Innanzitutto, dunque, l’antichissimo vitigno autoctono, il Picina omnium
nigerrima, l’attuale Refosco dal peduncolo rosso, poi altri vitigni a
bacca bianca e rossa del cui nome s’è persa la memoria.
Che in
tutta quest'area si producesse ovunque il vino ce l'attesta anche il
testamento dei longobardi Erfo e Marco, figli di Pietro duca del Friuli,
redatto
attorno alla metà del 700, nel quale essi elencano
puntigliosamente le terre vitate che donano all’Abbazia benedettina di
Sesto al Reghena, senza dimenticare che, allora, i monasteri erano
abitati da grandi comunità di monaci, molti dei quali sacerdoti, per cui
serviva il vino per le celebrazioni liturgiche.
Con l’espansione
di Venezia in terraferma e soprattutto dopo il 1420, quando il Leone di
San Marco sventolerà in sinistra del fiume Livenza in tutte le terre che
furono del patriarcato di Aquileia, la viticoltura del Veneto Orientale,
in particolare nelle aree tra il Sile e il Tagliamento, conosce un nuovo
interessante sviluppo che, con fortune alterne, continua fino ai tempi
della Belle Epoque.
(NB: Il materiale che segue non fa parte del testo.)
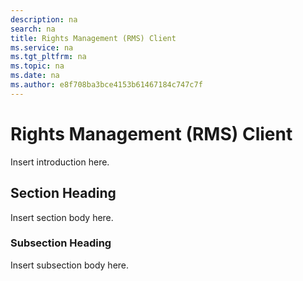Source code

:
 ```yaml
---
description: na
search: na
title: Rights Management (RMS) Client
ms.service: na
ms.tgt_pltfrm: na
ms.topic: na
ms.date: na
ms.author: e8f708ba3bce4153b61467184c747c7f
---
```

# Rights Management (RMS) Client
Insert introduction here.

## Section Heading
Insert section body here.

### Subsection Heading
Insert subsection body here.

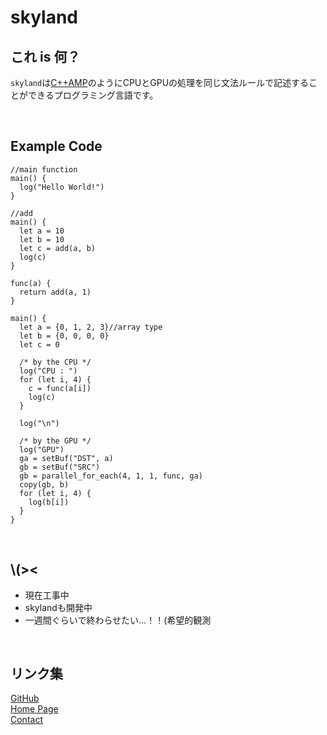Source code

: # skyland

## これ is 何？
`skyland`は[C++AMP](https://learn.microsoft.com/ja-jp/cpp/parallel/amp/cpp-amp-overview?view=msvc-170)のようにCPUとGPUの処理を同じ文法ルールで記述することができるプログラミング言語です。

<br>

## Example Code
```sland
//main function
main() {
  log("Hello World!")
}
```
```sland
//add
main() {
  let a = 10
  let b = 10
  let c = add(a, b)
  log(c)
}
```
```sland
func(a) {
  return add(a, 1)
}

main() {
  let a = {0, 1, 2, 3}//array type
  let b = {0, 0, 0, 0}
  let c = 0

  /* by the CPU */
  log("CPU : ")
  for (let i, 4) {
    c = func(a[i])
    log(c)
  }

  log("\n")

  /* by the GPU */
  log("GPU")
  ga = setBuf("DST", a)
  gb = setBuf("SRC")
  gb = parallel_for_each(4, 1, 1, func, ga)
  copy(gb, b)
  for (let i, 4) {
    log(b[i])
  }
}
```

<br>

## \\(><
- 現在工事中
- skylandも開発中
- 一週間ぐらいで終わらせたい…！！(希望的観測

<br>

## リンク集
[GitHub](https://github.com/metaphysical-bard/skyland)<br>
[Home Page](https://metaphysical-bard.github.io/skyland/)<br>
[Contact](https://metaphysical-bard.github.io/skyland/contact/)<br>

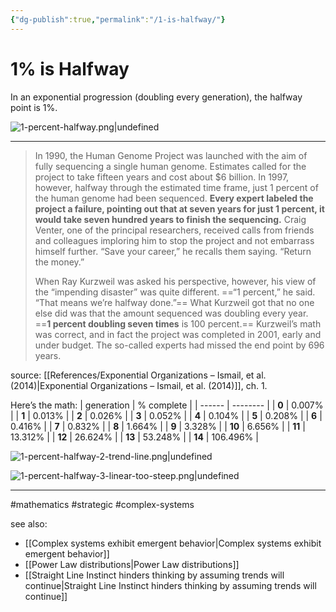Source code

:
 ```yaml
---
{"dg-publish":true,"permalink":"/1-is-halfway/"}
---
```



# 1% is Halfway  
In an exponential progression (doubling every generation), the halfway point is 1%.

![1-percent-halfway.png|undefined](/img/user/Attachments/1-percent-halfway.png)

---

> In 1990, the Human Genome Project was launched with the aim of fully sequencing a single human genome. Estimates called for the project to take fifteen years and cost about $6 billion. In 1997, however, halfway through the estimated time frame, just 1 percent of the human genome had been sequenced. **Every expert labeled the project a failure, pointing out that at seven years for just 1 percent, it would take seven hundred years to finish the sequencing.** Craig Venter, one of the principal researchers, received calls from friends and colleagues imploring him to stop the project and not embarrass himself further. “Save your career,” he recalls them saying. “Return the money.”
> 
> When Ray Kurzweil was asked his perspective, however, his view of the “impending disaster” was quite different. ==“1 percent,” he said. “That means we’re halfway done.”== What Kurzweil got that no one else did was that the amount sequenced was doubling every year. ==**1 percent doubling seven times** is 100 percent.== Kurzweil’s math was correct, and in fact the project was completed in 2001, early and under budget. The so-called experts had missed the end point by 696 years.

source: [[References/Exponential Organizations – Ismail, et al. (2014)\|Exponential Organizations – Ismail, et al. (2014)]], ch. 1.

Here’s the math:
| generation | % complete |
| ------ | -------- |
| **0**  | 0.007%   |
| **1**  | 0.013%   |
| **2**  | 0.026%   |
| **3**  | 0.052%   |
| **4**  | 0.104%   |
| **5**  | 0.208%   |
| **6**  | 0.416%   |
| **7**  | 0.832%   |
| **8**  | 1.664%   |
| **9**  | 3.328%   |
| **10** | 6.656%   |
| **11** | 13.312%  |
| **12** | 26.624%  |
| **13** | 53.248%  |
| **14** | 106.496% |

![1-percent-halfway-2-trend-line.png|undefined](/img/user/Attachments/1-percent-halfway-2-trend-line.png)

![1-percent-halfway-3-linear-too-steep.png|undefined](/img/user/Attachments/1-percent-halfway-3-linear-too-steep.png)

---
#mathematics #strategic #complex-systems 

see also:
- [[Complex systems exhibit emergent behavior\|Complex systems exhibit emergent behavior]]
- [[Power Law distributions\|Power Law distributions]]
- [[Straight Line Instinct hinders thinking by assuming trends will continue\|Straight Line Instinct hinders thinking by assuming trends will continue]]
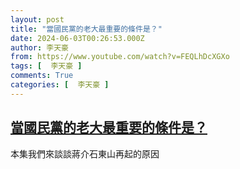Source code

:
 ```yaml
---
layout: post
title: "當國民黨的老大最重要的條件是？"
date: 2024-06-03T00:26:53.000Z
author: 李天豪
from: https://www.youtube.com/watch?v=FEQLhDcXGXo
tags: [  李天豪 ]
comments: True
categories: [  李天豪 ]
---
```

<!--1717374413000-->
[當國民黨的老大最重要的條件是？](https://www.youtube.com/watch?v=FEQLhDcXGXo)
------

<div>
本集我們來談談蔣介石東山再起的原因
</div>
Ma la prima vera rivoluzione enologica lungo
l’antico percorso dell’Annia la si ha a partire dagli anni
immediatamente successivi all’unità d’Italia.
Sul finire
dell’Ottocento, infatti, inizia a diffondersi in queste aree, assieme a
quella del Refosco, la fama del vino Tocai
(Tai dal 2007), che è la vera colonna
portante del rinascimento enologico della zona. Già ancora in epoca
austriaca, un canonico di Concordia, monsignor Carlo Guarnirei,
proprietario di una bella campagna a Lison di Portogruaro, fu il primo a
coltivare con amore il Tai e a produrlo in purezza, separandolo dagli
altri vini bianchi allora prodotti. Fu imitato da un altro canonico concordiese, monsignor Angelo Baj e il loro esempio fece numerosi
proseliti.
Nell’ultimo
decennio dell’800 il Tai trovò un grande estimatore in un illuminato
proprietario terriero, Giuseppe Dalla Pasqua, che non solo razionalizzò
le piantagioni di Tai, ma diede impulso a tutta l’enologia della zona,
che s’estendeva in modo abbastanza omogeneo nel territorio dei comuni di
Annone Veneto, Pramaggiore, San Stino di Livenza, Portogruaro e Fossalta
di Portogruaro.
Dopo la prima
guerra mondiale, a sostituire le tantissime viti distrutte da un anno di
occupazione, sono poi arrivati in zona i primi vitigni francesi:
Cabernet, Malbech, Merlot e Pinot nero tra i rossi; Chardonnay, Pinot
bianco, Pinot grigio e Sauvignon fra i bianchi, che andarono ad
aggiungersi al Raboso, al Refosco, al Riesling, al Tai e al Verduzzo
che erano riusciti a superare le distruzioni belliche.
Negli stessi anni
del dopoguerra furono riprese le imponenti opere di bonifica verso il
mare che permisero di acquistare all’agricoltura vasti appezzamenti sia
in destra che in sinistra della strada statale Triestina, specie nelle
aree di San Stino, Loncon di Annone Veneto e Lison di Portogruaro. Anche
la viticoltura ne guadagnò, sicchè, dopo la seconda guerra mondiale,
nacquero in zona nuove importanti aziende, aumentò il numero e
soprattutto la qualità dei vigneti, si diffuse nelle cantine la moderna
tecnologia, migliorò di molto la qualità dei vini e alcune aziende
acquisirono in breve tempo rinomanza internazionale.
Finalmente, il
seme gettato oltre due millenni prima dai coloni mandati da Roma riuscì
a svilupparsi dando vita a vasti modernissimi vigneti, i cui vini ora
conosciuti e apprezzati in ogni parte del mondo.
Viaggiando da
Altino per il Veneto Orientale e il Basso Friuli si corre spesso in
mezzo a vigne curate come giardini, ci si ferma in borghi e cittadine
vivaci ed operose, si incontrano cantine dai nomi ovunque conosciuti. In
queste terre, fino alla Livenza, si producono vini che portano le
insegne della DOC “Piave”; in sinistra Livenza e fino al Tagliamento la
denominazione di origine controllata è “Lison Pramaggiore”, e tutti
questi vini hanno quanto serve non solo per nobilitare la millenaria
tradizione vitivinicola del Veneto Orientale, avendo anche le qualità
necessarie per essere considerati autorevoli ambasciatori di quella
civiltà che da Altino s’è progressivamente diffusa sia in terraferma che
a Torcello e poi a Venezia, città d’incanti, ancor oggi fra le più
splendide e ammirate dell’intero pianeta.